Pelmorex Corp.
- Founded: 1989; 37 years ago
- Founder: Pierre L. Morrissette
- Headquarters: Oakville, Ontario
- Subsidiaries: The Weather Network, MétéoMédia, Eltiempo.es, Clima, Wetter Plus
- Website: www.pelmorex.com

= Pelmorex =

Canadian weather information company

Pelmorex Corp. is a Canadian weather information and media company. Based in Oakville, Ontario, it is the owner of the Canadian specialty channels The Weather Network (English) and MétéoMédia (French), and their associated digital properties.

Founded in 1989, "Pelmorex" is a portmanteau derived from the name of the company's chairman and controlling shareholder, Pierre L. Morrissette.

== History ==
Pelmorex Corp. was established in 1989 and acquired The Weather Network and MeteoMedia shortly after. The brand grew in Canada and in 1996, The Weather Channel in the United States became a strategic minority shareholder.

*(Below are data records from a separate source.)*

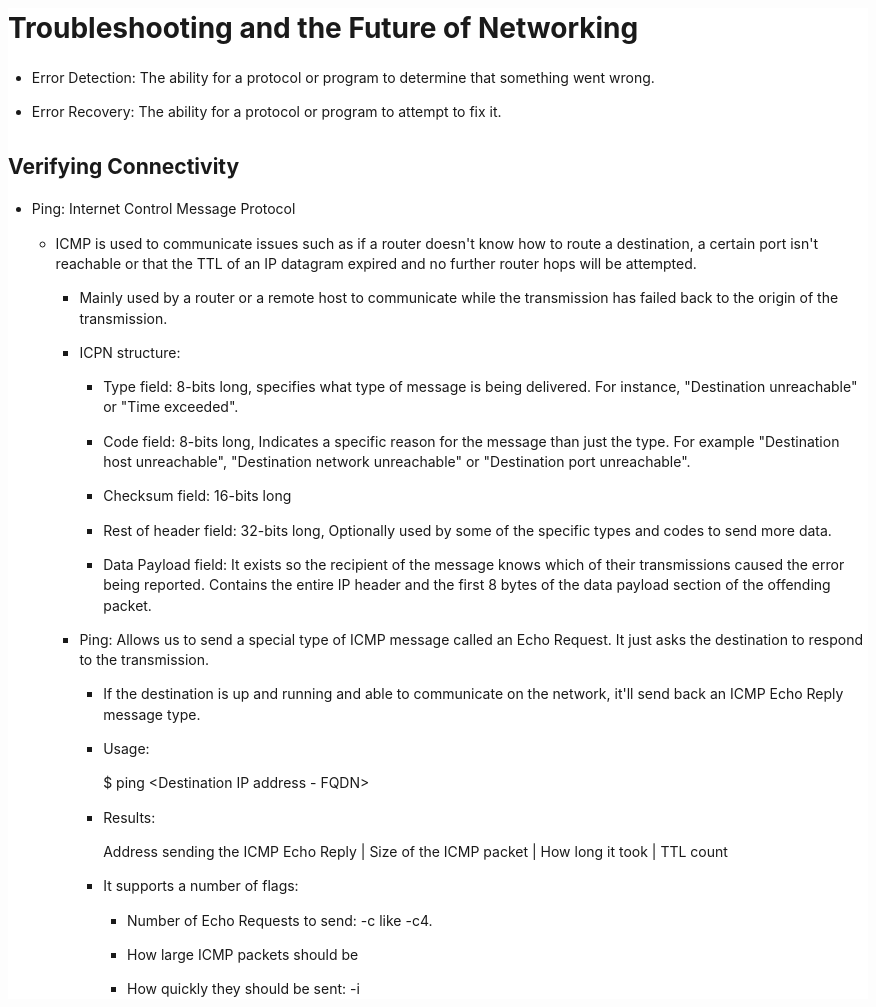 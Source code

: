 # **Troubleshooting and the Future of Networking**

* Error Detection: The ability for a protocol or program to determine that
something went wrong.

* Error Recovery: The ability for a protocol or program to attempt to fix it.

## **Verifying Connectivity**

* Ping: Internet Control Message Protocol

    * ICMP is used to communicate issues such as if a router doesn't know how to
    route a destination, a certain port isn't reachable or that the TTL of an
    IP datagram expired and no further router hops will be attempted.

        - Mainly used by a router or a remote host to communicate while the
        transmission has failed back to the origin of the transmission.

        - ICPN structure:

            - Type field: 8-bits long, specifies what type of message is being
            delivered. For instance, "Destination unreachable" or "Time exceeded".

            - Code field: 8-bits long, Indicates a specific reason for the message
            than just the type. For example "Destination host unreachable", "Destination
            network unreachable" or "Destination port unreachable".

            - Checksum field: 16-bits long

            - Rest of header field: 32-bits long, Optionally used by some of the
            specific types and codes to send more data.

            - Data Payload field: It exists so the recipient of the message knows
            which of their transmissions caused the error being reported. Contains
            the entire IP header and the first 8 bytes of the data payload section
            of the offending packet.

        * Ping: Allows us to send a special type of ICMP message called an Echo
        Request. It just asks the destination to respond to the transmission.

            - If the destination is up and running and able to communicate on the
            network, it'll send back an ICMP Echo Reply message type.

            - Usage:

                $ ping <Destination IP address - FQDN>

            - Results:

                Address sending the ICMP Echo Reply | Size of the ICMP packet | How long it took | TTL count

            - It supports a number of flags:

                - Number of Echo Requests to send: -c<Desired number> like -c4.

                - How large ICMP packets should be

                - How quickly they should be sent: -i<Desired seconds>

In the early 1990s, the company owned the Pelmorex Radio Network stations in Northern Ontario. The company sold the stations in 1998 and 1999, to Telemedia and Haliburton Broadcasting Group respectively.

In 2006, Pelmorex purchased the operations of World Weatherwatch, a meteorological service company with clients such as the Ontario Ministry of Transportation, Hydro One and Bruce Nuclear Generating Station. Terms of the transaction were not disclosed.

In 2012, Pelmorex acquired the Spanish weather website eltiempo.es, where it focused on bolstering its digital and marketing operations, and hiring prominent local personality José Antonio Maldonado. It also acquired the traffic information provider Beat the Traffic. In 2013, Ron Close became the new president and CEO of the company. The company also began to plot out further expansion in Europe, Latin America, and the United States, as well as optimization of digital advertising delivery based on weather data.

In 2015, Pelmorex bought out The Weather Channel's 49% stake in the company.

== Public alerting ==

In 2001, Pelmorex first proposed that an emergency population warning system, "All Channel Alert", be implemented by all television providers, using proprietary Pelmorex hardware and funded primarily via an increase in carriage fees for The Weather Network/MétéoMédia. The CRTC rejected the proposal, citing the need to consult with the industry over design, costs, and governance of the system.

In 2010, Pelmorex established a "national aggregator and distributor" (NAAD) of localized emergency alert messages compliant with the Common Alerting Protocol as a condition of a request for must-carry status for the two channels. It is governed by representatives of the broadcasting industry, the federal government, members of the Senior Officials Responsible for Emergency Management (SOREM), and the Canadian Association for Public Alerting and Notification. In 2011, the CRTC renewed the must-carry status, under the condition that Pelmorex allow all federal, provincial and territorial emergency management officials to have access to the system, that it commit at least $1 million per-year on public awareness campaigns, and that it develop "broadcast-intrusive" alerts. On August 29, 2014, the CRTC ruled that all over-the-air television channels, radio stations, and television providers must begin relaying emergency messages relayed via NAAD beginning March 31, 2015; Pelmorex markets this under the public-facing brand "Alert Ready" (French: En Alerte). Beginning April 2018, emergency alerts also became mandatory on mobile phones.